Chicago definitely offers a lot of fun things to do in the city. Not just the tourist spots, but also the nightly activities available. One option I’ve obviously taken a liking to is the cooking classes. I have found one place, called The Chopping Block, as my favorite with a great variety of classes. You’ll see mentions of The Chopping Block’s classes again on this blog in the future since I have may recipes from there I’d love to share.
It probably doesn’t surprise you that the first class I took was Chicken 101. Of all the fancy chicken we made in this class, including Tuscan braised chicken & whole roasted chicken, my favorite recipe was oddly the crispy chicken breast, which was probably the easiest version of chicken we made.
Crispy Mustard-Glazed Chicken Breast
Recipe from The Chopping Block
4 chicken breasts, boneless & skinless
½ c flour
½ c dijon mustard
2 c panko breadcrumbs
¼ c butter, melted
1 tsp paprika
1 tsp fresh thyme, roughly chopped
¾ tsp fresh oregano, roughly chopped
3 tbsp olive or grapeseed oil
Salt & pepper
Three things to note before starting. First, this chicken isn’t very mustardy at all! Second, stay tuned for the Orange, Almond & Arugula Salad pictured with this chicken. It is my next post! Third, while there may seem like a lot of steps to this, it’s actually quest fast. Taking only about 35 minutes to complete.
When breading chicken breast, the crispy covering to chicken ratio is important. So on that note, you’ll start off by pounding the meat. Side note: When I made this chicken, I was visiting my sister, Heather, who you’ll know from her guest appearance on the King’s Cake Rolls. We made many, many jokes at this point in the recipe about pounding meat. Insert your imagination here. 🙂
Take a breast in between two sheets of wax paper. With a meat pounder (or it can be done with a rolling pin), pound the meat to a little over ½ inch thick. The best way to do this is starting in the middle and working your way out. Consider this your arm workout for the day cause you’ll need to put some muscle into it. Trust me.

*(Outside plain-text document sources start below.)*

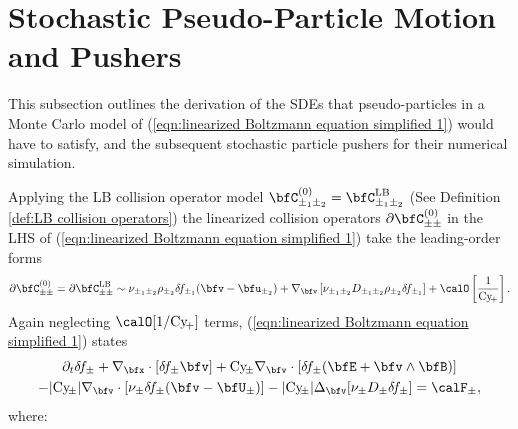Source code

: \section{Stochastic Pseudo-Particle Motion and Pushers}\label{cha:particle motion}
    This subsection outlines the derivation of the SDEs that pseudo-particles in a Monte Carlo model of (\ref{eqn:linearized Boltzmann equation simplified 1}) would have to satisfy, and the subsequent stochastic particle pushers for their numerical simulation.

    \shortline

    Applying the LB collision operator model $\bfC_{\pm_{1}\pm_{2}}^{(0)} = \bfC_{\pm_{1}\pm_{2}}^{\rm LB}$ (See Definition \ref{def:LB collision operators}) the linearized collision operators $\partial\bfC_{\pm\pm}^{(0)}$ in the LHS of (\ref{eqn:linearized Boltzmann equation simplified 1}) take the leading-order forms
    \begin{equation}
           \partial\bfC_{\pm\pm}^{(0)}
        =  \partial\bfC_{\pm\pm}^{\rm LB}
        \sim  \nu_{\pm_{1}\pm_{2}}\rho_{\pm_{2}}\delta\!f_{\pm_{1}}(\bfv - \bfu_{\pm_{2}})
        + \nabla_{\bfv}\left[\nu_{\pm_{1}\pm_{2}}D_{\pm_{1}\pm_{2}}\rho_{\pm_{2}}\delta\!f_{\pm_{1}}\right]
        + \calO\left[\frac{1}{\rmCy\!_{+}}\right].
    \end{equation}
    Again neglecting $\calO[1/\rmCy\!_{+}]$ terms, (\ref{eqn:linearized Boltzmann equation simplified 1}) states
    \begin{multline}\label{eqn:linearized Boltzmann equation simplified 2}
        \partial_{t}\delta\!f_{\pm}
        + \nabla_{\bfx}\cdot[\delta\!f_{\pm}\bfv]
        + \rmCy\!_{\pm}\nabla_{\bfv}\cdot[\delta\!f_{\pm}(\bfE + \bfv\wedge\bfB)]  \\
        - |\rmCy\!_{\pm}|\nabla_{\bfv}\cdot\left[\nu_{\pm}\delta\!f_{\pm}(\bfv - \bfU_{\pm})\right]
        - |\rmCy\!_{\pm}|\Delta_{\bfv}[\nu_{\pm}D_{\pm}\delta\!f_{\pm}]
        =  \calF_{\pm},
    \end{multline}
    where:
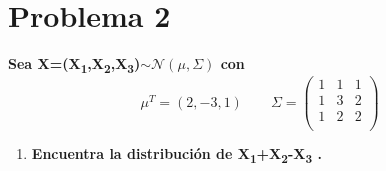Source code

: \section*{Problema 2}

\textbf{Sea X=(X\textsubscript{1},X\textsubscript{2},X\textsubscript{3})$\sim \mathcal{N}(\mu , \Sigma)$ con}
\begin{equation*}
    \mu^T = (2,-3,1) \qquad \Sigma = \begin{pmatrix}
        1 & 1 & 1 \\
        1 & 3 & 2 \\
        1 & 2 & 2 \\
    \end{pmatrix}
\end{equation*}
\begin{enumerate}
    \item \textbf{ Encuentra la distribución de X\textsubscript{1}+X\textsubscript{2}-X\textsubscript{3} .}
\end{enumerate}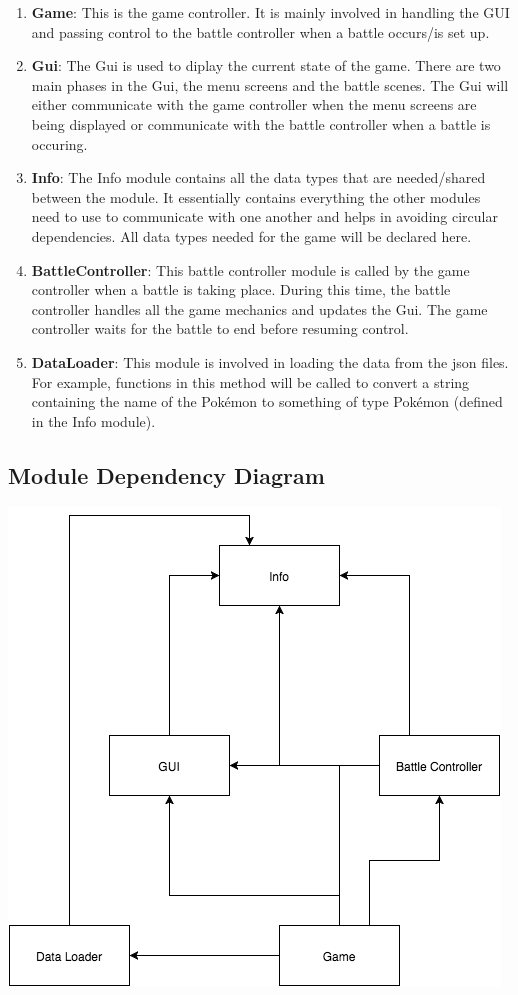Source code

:\documentclass{scrreprt}
\begin{document}
\begin{enumerate}
	\item \textbf{Game}: This is the game controller. It is mainly involved in handling the GUI and passing control to the battle controller when a battle occurs/is set up.
	\item \textbf{Gui}: The Gui is used to diplay the current state of the game. There are two main phases in the Gui, the menu screens and the battle scenes. The Gui will either communicate with the game controller when the menu screens are being displayed or communicate with the battle controller when a battle is occuring.
	\item \textbf{Info}: The Info module contains all the data types that are needed/shared between the module. It essentially contains everything the other modules need to use to communicate with one another and helps in avoiding circular dependencies. All data types needed for the game will be declared here.
	\item \textbf{BattleController}: This battle controller module is called by the game controller when a battle is taking place. During this time, the battle controller handles all the game mechanics and updates the Gui. The game controller waits for the battle to end before resuming control.
	\item \textbf{DataLoader}: This module is involved in loading the data from the json files. For example, functions in this method will be called to convert a string containing the name of the Pok\'emon to something of type Pok\'emon (defined in the Info module).
	
\end{enumerate}

\subsection{Module Dependency Diagram}
\includegraphics[scale=0.75]{MDD.png}
\end{document}
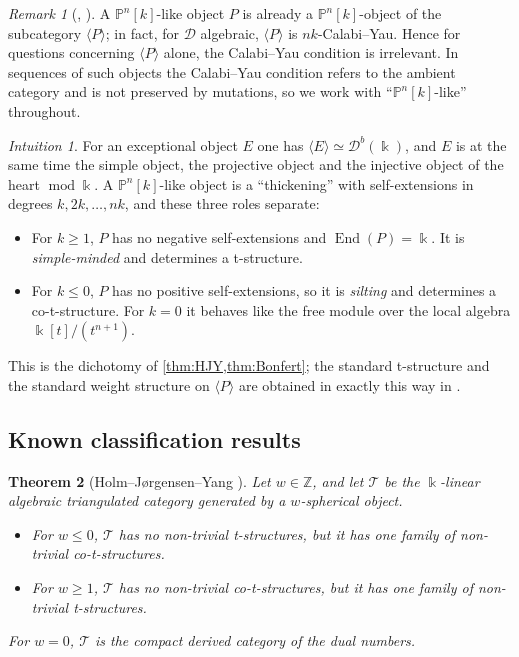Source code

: \documentclass[11pt,reqno]{amsart}
\theoremstyle{plain}
\newtheorem{theorem}{Theorem}[section]
\theoremstyle{definition}
\theoremstyle{remark}
\newtheorem{remark}[theorem]{Remark}
\newtheorem*{intuition}{Intuition}
\newcommand{\kk}{\Bbbk}
\DeclareMathOperator{\End}{End}
\newcommand{\modd}{\operatorname{mod}}
\newcommand{\Db}{\mathcal{D}^b}
\newcommand{\thick}[1]{\langle #1\rangle}
\newcommand{\Pn}[2]{\mathbb{P}^{#1}[#2]}
\newcommand{\cD}{\mathcal{D}}
\newcommand{\cT}{\mathcal{T}}
\begin{document}
\begin{remark}[{\cite[Rem.~2.2]{HK19}, \cite[Lemma~2.5]{Bonf26}}]
A $\Pn nk$-like object $P$ is already a $\Pn nk$-object of the subcategory $\thick P$; in fact, for $\cD$ algebraic, $\thick P$ is $nk$-Calabi--Yau. Hence for questions concerning $\thick P$ alone, the Calabi--Yau condition is irrelevant. In sequences of such objects the Calabi--Yau condition refers to the ambient category and is not preserved by mutations, so we work with ``$\Pn nk$-like'' throughout.
\end{remark}

\begin{intuition}
For an exceptional object $E$ one has $\thick E\simeq\Db(\kk)$, and $E$ is at the same time the simple object, the projective object and the injective object of the heart $\modd\kk$. A $\Pn nk$-like object is a ``thickening'' with self-extensions in degrees $k,2k,\dots,nk$, and these three roles separate:
\begin{itemize}
\item For $k\ge1$, $P$ has no negative self-extensions and $\End(P)=\kk$. It is \emph{simple-minded} and determines a t-structure.
\item For $k\le0$, $P$ has no positive self-extensions, so it is \emph{silting} and determines a co-t-structure. For $k=0$ it behaves like the free module over the local algebra $\kk[t]/(t^{n+1})$.
\end{itemize}
This is the dichotomy of \cref{thm:HJY,thm:Bonfert}; the standard t-structure and the standard weight structure on $\thick P$ are obtained in exactly this way in \cite[\S3.2]{Bonf26}.
\end{intuition}

\subsection{Known classification results}

\begin{theorem}[{Holm--J\o rgensen--Yang \cite{HJY13}}]\label{thm:HJY}
Let $w\in\mathbb{Z}$, and let $\cT$ be the $\kk$-linear algebraic triangulated category generated by a $w$-spherical object.
\begin{itemize}
\item For $w\le0$, $\cT$ has no non-trivial t-structures, but it has one family of non-trivial co-t-structures.
\item For $w\ge1$, $\cT$ has no non-trivial co-t-structures, but it has one family of non-trivial t-structures.
\end{itemize}
For $w=0$, $\cT$ is the compact derived category of the dual numbers.
\end{theorem}
\end{document}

Next, prep the assembly line for breading the chicken. Grab a medium-sized (cereal) bowl and 3 plates. Pour the flour onto one of the plates. Then mix the mustard and eggs well in the bowl. Finally add the panko crumbs onto the second plate. Keep the third plate aside for the breaded raw chicken breasts.
Here’s where the magic begins. In addition to the mustard in the eggs, the breading isn’t just going to be the panko crumbs. First, chop up the herbs so they are ready. Then using a small saucepan, melt the butter and add in the herbs and paprika. Give it a stir then pour over the panko crumbs. To mix this up, I use a fork or two to work it in all together.
Ok, now to assemble. Start off with seasoning the chicken with salt and pepper on each side. Then make sure your set up in the right order. It will be flour then eggs then panko.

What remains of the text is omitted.